Certamente non sarà casuale il fatto che sia in «Resoconto» che in «Transiti» si arriva molto tardi a sapere che la voce narrante, protagonista della trilogia, si chiama Faye. Come mai ha scelto di aspettare tanto prima di darle un nome, e perché a un certo punto decide di darglielo visto che fino a tre quarti del libro ne ha fatto a meno?

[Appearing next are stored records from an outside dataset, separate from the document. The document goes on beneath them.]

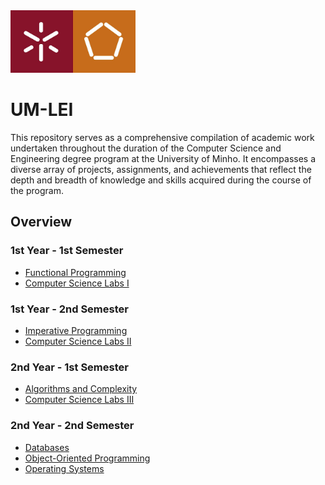 <img src="UMLogo.jpg" alt="UMinho Engineering School Logo" width="200" height="100" />

# UM-LEI
This repository serves as a comprehensive compilation of academic work undertaken throughout the duration of the Computer Science and Engineering degree program at the University of Minho. It encompasses a diverse array of projects, assignments, and achievements that reflect the depth and breadth of knowledge and skills acquired during the course of the program.

## Overview
### 1st Year - 1st Semester
- [Functional Programming](https://github.com/DelgadoDevT/UM-LEI/tree/main/1_year/1_semester/pf)
- [Computer Science Labs I](https://github.com/DelgadoDevT/UM-LEI/tree/main/1_year/1_semester/li1)
### 1st Year - 2nd Semester
- [Imperative Programming](https://github.com/DelgadoDevT/UM-LEI/tree/main/1_year/2_semester/pi)
- [Computer Science Labs II](https://github.com/DelgadoDevT/UM-LEI/tree/main/1_year/2_semester/li2)
### 2nd Year - 1st Semester
- [Algorithms and Complexity](https://github.com/DelgadoDevT/UM-LEI/tree/main/2_year/1_semester/algc)
- [Computer Science Labs III](https://github.com/DelgadoDevT/UM-LEI/tree/main/2_year/1_semester/li3)
### 2nd Year - 2nd Semester
- [Databases](https://github.com/DelgadoDevT/UM-LEI/tree/main/2_year/2_semester/bd)
- [Object-Oriented Programming](https://github.com/DelgadoDevT/UM-LEI/tree/main/2_year/2_semester/poo)
- [Operating Systems](https://github.com/DelgadoDevT/UM-LEI/tree/main/2_year/2_semester/so)
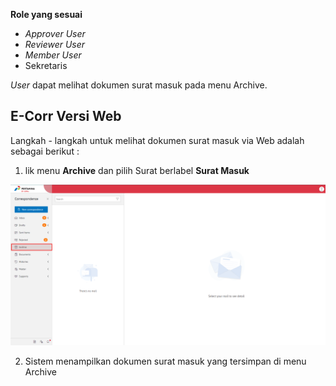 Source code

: **Role yang sesuai**

- *Approver User*
- *Reviewer User*
- *Member User*
- Sekretaris

*User* dapat melihat dokumen surat masuk pada menu Archive. 

## **E-Corr Versi Web**

Langkah - langkah untuk melihat dokumen surat masuk via Web adalah sebagai berikut :

1. lik menu **Archive** dan pilih Surat berlabel **Surat Masuk**

![gambar](Archive/AR_Web/AR1.png)

2. Sistem menampilkan dokumen surat masuk yang tersimpan di menu Archive




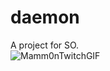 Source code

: # daemon
A project for SO.
<br>
![Mamm0nTwitchGIF](https://user-images.githubusercontent.com/49248797/230181024-0452e78f-182a-4375-96a7-e693384e2ecb.gif)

Non so se sia stata precisamente una scelta, so però che il progetto di scrittura cominciato con Outline ruota intorno alla rimozione dal testo di ogni conoscenza pregressa: il libro sa, ma non rivela come ha fatto a sapere. Dato questo presupposto, cessa di essere moralmente interpellabile. Se ci vuole tanto tempo perché quel che c’è da conoscere diventi visibile è perché il lettore viene trattato come un passante, che incontra una persona e arriva a conoscerne il nome non prima di averlo sentito pronunciare a alta voce. Mi sembrava realistico procedere così, anche se non avevo un piano preciso. Di sicuro, volevo produrre un artefatto che esprimesse una perdita e potevo farlo solo rappresentando questa perdita tramite una presenza, come nel rapporto tra il negativo e il positivo di una fotografia.

Lei è arrivata solo gradatamente, non prima di mettere insieme questa trilogia, a cambiare il suo modo di scrivere, innanzi tutto rinunciando a un intreccio e popolando le sue pagine di persone che sembrano la negazione stessa del personaggio romanzesco. Come è avvenuto questo passaggio?
Ci sono arrivata tramite un processo che a me è sembrato molto lungo e altrettanto doloroso. Avevo cominciato scrivendo una serie di romanzi da una parte e di memoir dall’altra. Non potendo mettere tutto ciò di cui volevo parlare in un solo genere di contenitore, ne avevo allestiti due, il che riflette tra l’altro la scissione tipica dell’identità femminile. Sono andata avanti a lungo così, ma mentre i miei romanzi non producevano particolari reazioni, i miei memoir facevano arrabbiare i lettori, che dicevano di uscirne sconvolti, e mi ribaltavano contro le loro emozioni colpevolizzanti. Si vede che non ero riuscita a restare sulle generali come avrei voluto: nella forma del memoir, mi ero presa delle libertà che ho pagato a caro prezzo: evidentemente sbagliavo qualcosa, il contenitore che avevo ideato non funzionava. D’altronde, mi chiedevo, come mai la forma-romanzo autorizza l’autore a inventare episodi di crudeltà, scene di orrore, sentimenti abietti e chi legge per giunta non batte ciglio? Questo, mi sono detta, rivela che la forma-romanzo ha qualcosa di pornografico, e dunque ho cercato di elaborare una terza via.